(PROVIDED DATA begins)

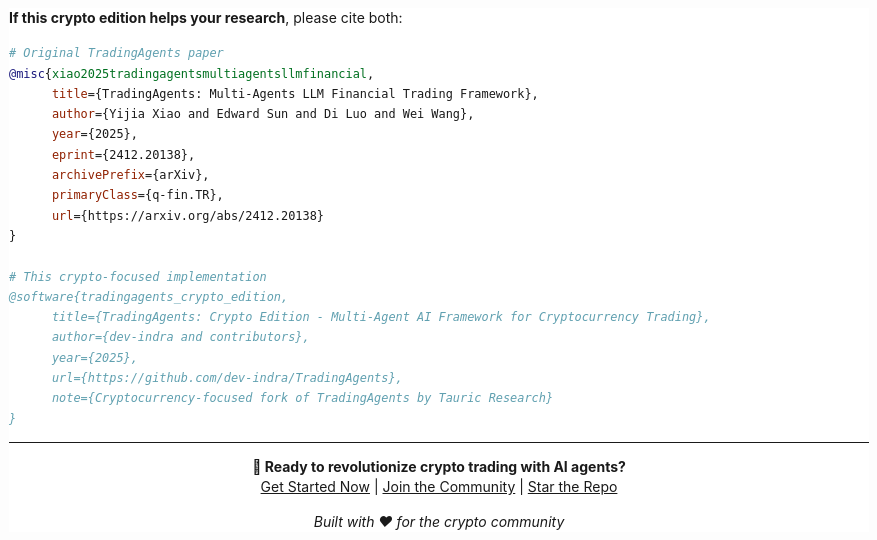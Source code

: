**If this crypto edition helps your research**, please cite both:

```bibtex
# Original TradingAgents paper
@misc{xiao2025tradingagentsmultiagentsllmfinancial,
      title={TradingAgents: Multi-Agents LLM Financial Trading Framework}, 
      author={Yijia Xiao and Edward Sun and Di Luo and Wei Wang},
      year={2025},
      eprint={2412.20138},
      archivePrefix={arXiv},
      primaryClass={q-fin.TR},
      url={https://arxiv.org/abs/2412.20138}
}

# This crypto-focused implementation
@software{tradingagents_crypto_edition,
      title={TradingAgents: Crypto Edition - Multi-Agent AI Framework for Cryptocurrency Trading},
      author={dev-indra and contributors},
      year={2025},
      url={https://github.com/dev-indra/TradingAgents},
      note={Cryptocurrency-focused fork of TradingAgents by Tauric Research}
}
```

---

<div align="center">
  
**🚀 Ready to revolutionize crypto trading with AI agents?**  
[Get Started Now](#quick-start) | [Join the Community](#contributing) | [Star the Repo](https://github.com/dev-indra/TradingAgents)

*Built with ♥️ for the crypto community*

</div>
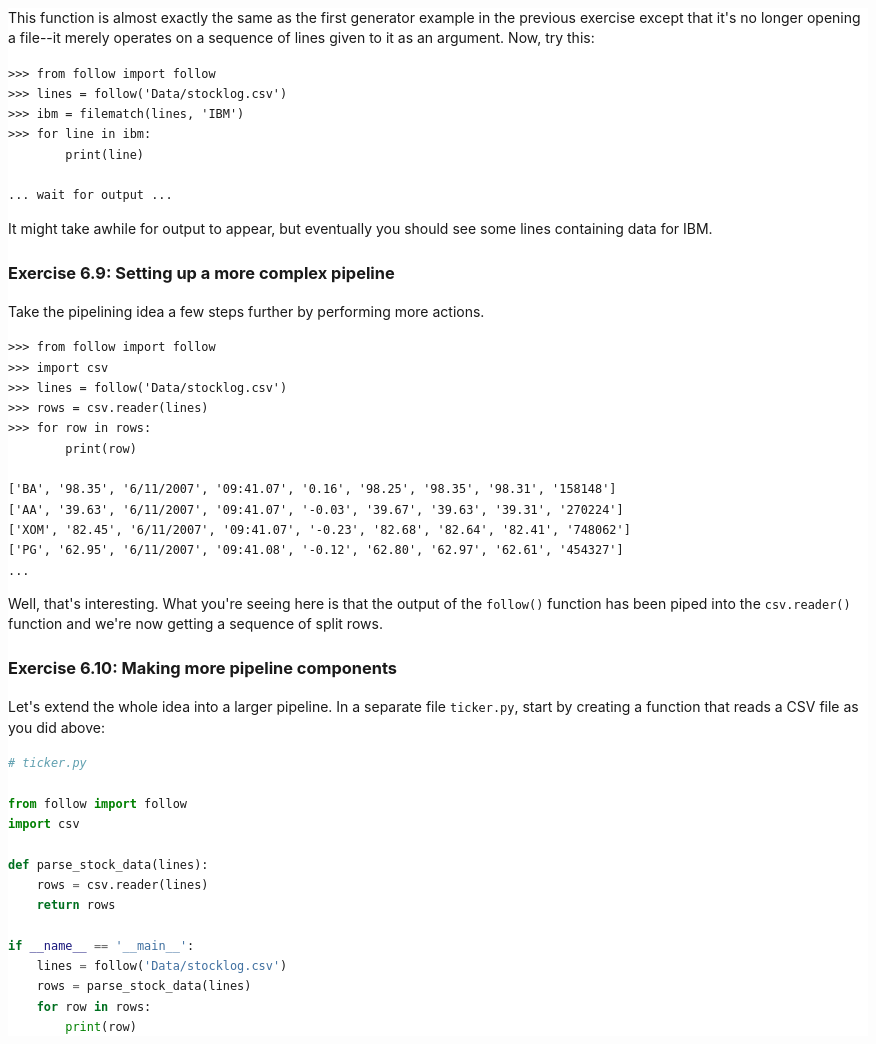 This function is almost exactly the same as the first generator
example in the previous exercise except that it's no longer
opening a file--it merely operates on a sequence of lines given
to it as an argument.  Now, try this:

```
>>> from follow import follow
>>> lines = follow('Data/stocklog.csv')
>>> ibm = filematch(lines, 'IBM')
>>> for line in ibm:
        print(line)

... wait for output ...
```

It might take awhile for output to appear, but eventually you
should see some lines containing data for IBM.

### Exercise 6.9: Setting up a more complex pipeline

Take the pipelining idea a few steps further by performing
more actions.

```
>>> from follow import follow
>>> import csv
>>> lines = follow('Data/stocklog.csv')
>>> rows = csv.reader(lines)
>>> for row in rows:
        print(row)

['BA', '98.35', '6/11/2007', '09:41.07', '0.16', '98.25', '98.35', '98.31', '158148']
['AA', '39.63', '6/11/2007', '09:41.07', '-0.03', '39.67', '39.63', '39.31', '270224']
['XOM', '82.45', '6/11/2007', '09:41.07', '-0.23', '82.68', '82.64', '82.41', '748062']
['PG', '62.95', '6/11/2007', '09:41.08', '-0.12', '62.80', '62.97', '62.61', '454327']
...
```

Well, that's interesting.  What you're seeing here is that the output of the
`follow()` function has been piped into the `csv.reader()` function and we're
now getting a sequence of split rows.

### Exercise 6.10: Making more pipeline components

Let's extend the whole idea into a larger pipeline.  In a separate file `ticker.py`,
start by creating a function that reads a CSV file as you did above:

```python
# ticker.py

from follow import follow
import csv

def parse_stock_data(lines):
    rows = csv.reader(lines)
    return rows

if __name__ == '__main__':
    lines = follow('Data/stocklog.csv')
    rows = parse_stock_data(lines)
    for row in rows:
        print(row)
```
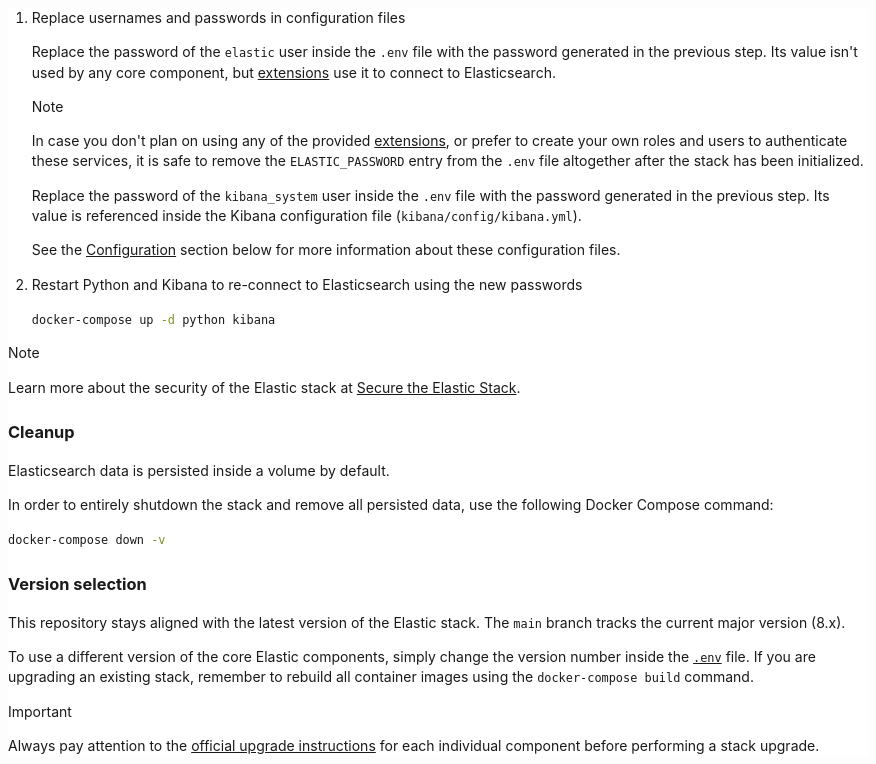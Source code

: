 1. Replace usernames and passwords in configuration files

    Replace the password of the `elastic` user inside the `.env` file with the password generated in the previous step.
    Its value isn't used by any core component, but [extensions](#how-to-enable-the-provided-extensions) use it to
    connect to Elasticsearch.

    > [!NOTE]
    > In case you don't plan on using any of the provided [extensions](#how-to-enable-the-provided-extensions), or
    > prefer to create your own roles and users to authenticate these services, it is safe to remove the
    > `ELASTIC_PASSWORD` entry from the `.env` file altogether after the stack has been initialized.

    Replace the password of the `kibana_system` user inside the `.env` file with the password generated in the previous
    step. Its value is referenced inside the Kibana configuration file (`kibana/config/kibana.yml`).

    See the [Configuration](#configuration) section below for more information about these configuration files.

1. Restart Python and Kibana to re-connect to Elasticsearch using the new passwords

    ```sh
    docker-compose up -d python kibana
    ```

> [!NOTE]
> Learn more about the security of the Elastic stack at [Secure the Elastic Stack][sec-cluster].

### Cleanup

Elasticsearch data is persisted inside a volume by default.

In order to entirely shutdown the stack and remove all persisted data, use the following Docker Compose command:

```sh
docker-compose down -v
```

### Version selection

This repository stays aligned with the latest version of the Elastic stack. The `main` branch tracks the current major
version (8.x).

To use a different version of the core Elastic components, simply change the version number inside the [`.env`](.env)
file. If you are upgrading an existing stack, remember to rebuild all container images using the `docker-compose build`
command.

> [!IMPORTANT]
> Always pay attention to the [official upgrade instructions][upgrade] for each individual component before performing a
> stack upgrade.


[elk-stack]: https://www.elastic.co/what-is/elk-stack
[elastic-docker]: https://www.docker.elastic.co/
[subscriptions]: https://www.elastic.co/subscriptions
[es-security]: https://www.elastic.co/guide/en/elasticsearch/reference/current/security-settings.html
[license-settings]: https://www.elastic.co/guide/en/elasticsearch/reference/current/license-settings.html
[license-mngmt]: https://www.elastic.co/guide/en/kibana/current/managing-licenses.html
[license-apis]: https://www.elastic.co/guide/en/elasticsearch/reference/current/licensing-apis.html
[elastdocker]: https://github.com/sherifabdlnaby/elastdocker
[docker-install]: https://docs.docker.com/get-docker/
[compose-install]: https://docs.docker.com/compose/install/
[compose-v2]: https://docs.docker.com/compose/compose-v2/
[linux-postinstall]: https://docs.docker.com/engine/install/linux-postinstall/
[bootstrap-checks]: https://www.elastic.co/guide/en/elasticsearch/reference/current/bootstrap-checks.html
[es-sys-config]: https://www.elastic.co/guide/en/elasticsearch/reference/current/system-config.html
[es-heap]: https://www.elastic.co/guide/en/elasticsearch/reference/current/important-settings.html#heap-size-settings
[win-filesharing]: https://docs.docker.com/desktop/settings/windows/#file-sharing
[mac-filesharing]: https://docs.docker.com/desktop/settings/mac/#file-sharing
[builtin-users]: https://www.elastic.co/guide/en/elasticsearch/reference/current/built-in-users.html
[ls-monitoring]: https://www.elastic.co/guide/en/logstash/current/monitoring-with-metricbeat.html
[sec-cluster]: https://www.elastic.co/guide/en/elasticsearch/reference/current/secure-cluster.html
[connect-kibana]: https://www.elastic.co/guide/en/kibana/current/connect-to-elasticsearch.html
[index-pattern]: https://www.elastic.co/guide/en/kibana/current/index-patterns.html
[config-es]: ./elasticsearch/config/elasticsearch.yml
[config-kbn]: ./kibana/config/kibana.yml
[config-ls]: ./logstash/config/logstash.yml
[es-docker]: https://www.elastic.co/guide/en/elasticsearch/reference/current/docker.html
[kbn-docker]: https://www.elastic.co/guide/en/kibana/current/docker.html
[ls-docker]: https://www.elastic.co/guide/en/logstash/current/docker-config.html
[upgrade]: https://www.elastic.co/guide/en/elasticsearch/reference/current/setup-upgrade.html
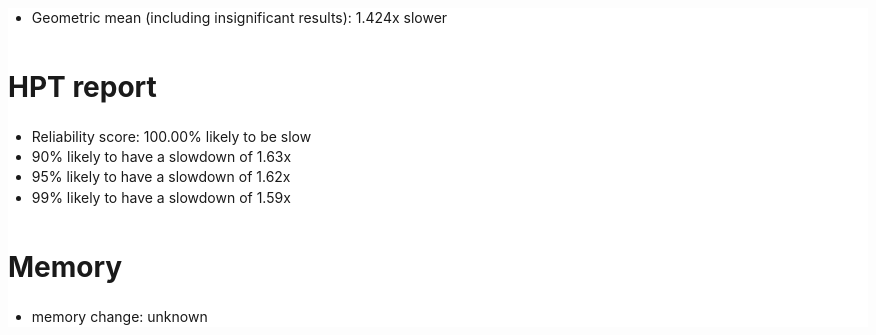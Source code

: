 - Geometric mean (including insignificant results): 1.424x slower

# HPT report

- Reliability score: 100.00% likely to be slow
- 90% likely to have a slowdown of 1.63x
- 95% likely to have a slowdown of 1.62x
- 99% likely to have a slowdown of 1.59x

# Memory
- memory change: unknown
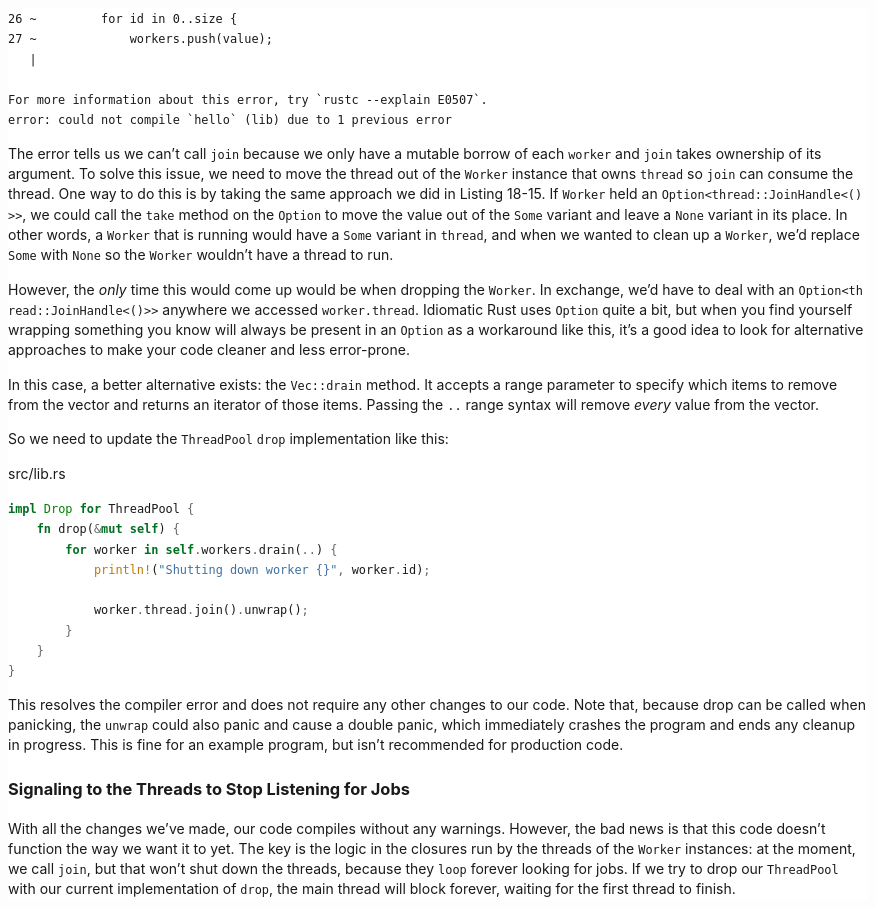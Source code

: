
 ```text
26 ~         for id in 0..size {
27 ~             workers.push(value);
   |

For more information about this error, try `rustc --explain E0507`.
error: could not compile `hello` (lib) due to 1 previous error
```

The error tells us we can’t call `join` because we only have a mutable borrow of each `worker` and `join` takes ownership of its argument. To solve this issue, we need to move the thread out of the `Worker` instance that owns `thread` so `join` can consume the thread. One way to do this is by taking the same approach we did in Listing 18-15. If `Worker` held an `Option<thread::JoinHandle<()>>`, we could call the `take` method on the `Option` to move the value out of the `Some` variant and leave a `None` variant in its place. In other words, a `Worker` that is running would have a `Some` variant in `thread`, and when we wanted to clean up a `Worker`, we’d replace `Some` with `None` so the `Worker` wouldn’t have a thread to run.

However, the *only* time this would come up would be when dropping the `Worker`. In exchange, we’d have to deal with an `Option<thread::JoinHandle<()>>` anywhere we accessed `worker.thread`. Idiomatic Rust uses `Option` quite a bit, but when you find yourself wrapping something you know will always be present in an `Option` as a workaround like this, it’s a good idea to look for alternative approaches to make your code cleaner and less error-prone.

In this case, a better alternative exists: the `Vec::drain` method. It accepts a range parameter to specify which items to remove from the vector and returns an iterator of those items. Passing the `..` range syntax will remove *every* value from the vector.

So we need to update the `ThreadPool` `drop` implementation like this:

src/lib.rs

```rust
impl Drop for ThreadPool {
    fn drop(&mut self) {
        for worker in self.workers.drain(..) {
            println!("Shutting down worker {}", worker.id);

            worker.thread.join().unwrap();
        }
    }
}
```

This resolves the compiler error and does not require any other changes to our code. Note that, because drop can be called when panicking, the `unwrap` could also panic and cause a double panic, which immediately crashes the program and ends any cleanup in progress. This is fine for an example program, but isn’t recommended for production code.

### Signaling to the Threads to Stop Listening for Jobs

With all the changes we’ve made, our code compiles without any warnings. However, the bad news is that this code doesn’t function the way we want it to yet. The key is the logic in the closures run by the threads of the `Worker` instances: at the moment, we call `join`, but that won’t shut down the threads, because they `loop` forever looking for jobs. If we try to drop our `ThreadPool` with our current implementation of `drop`, the main thread will block forever, waiting for the first thread to finish.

(PROVIDED DATA ends)

Write the number of lines above that contain the string "will", and nothing besides.

3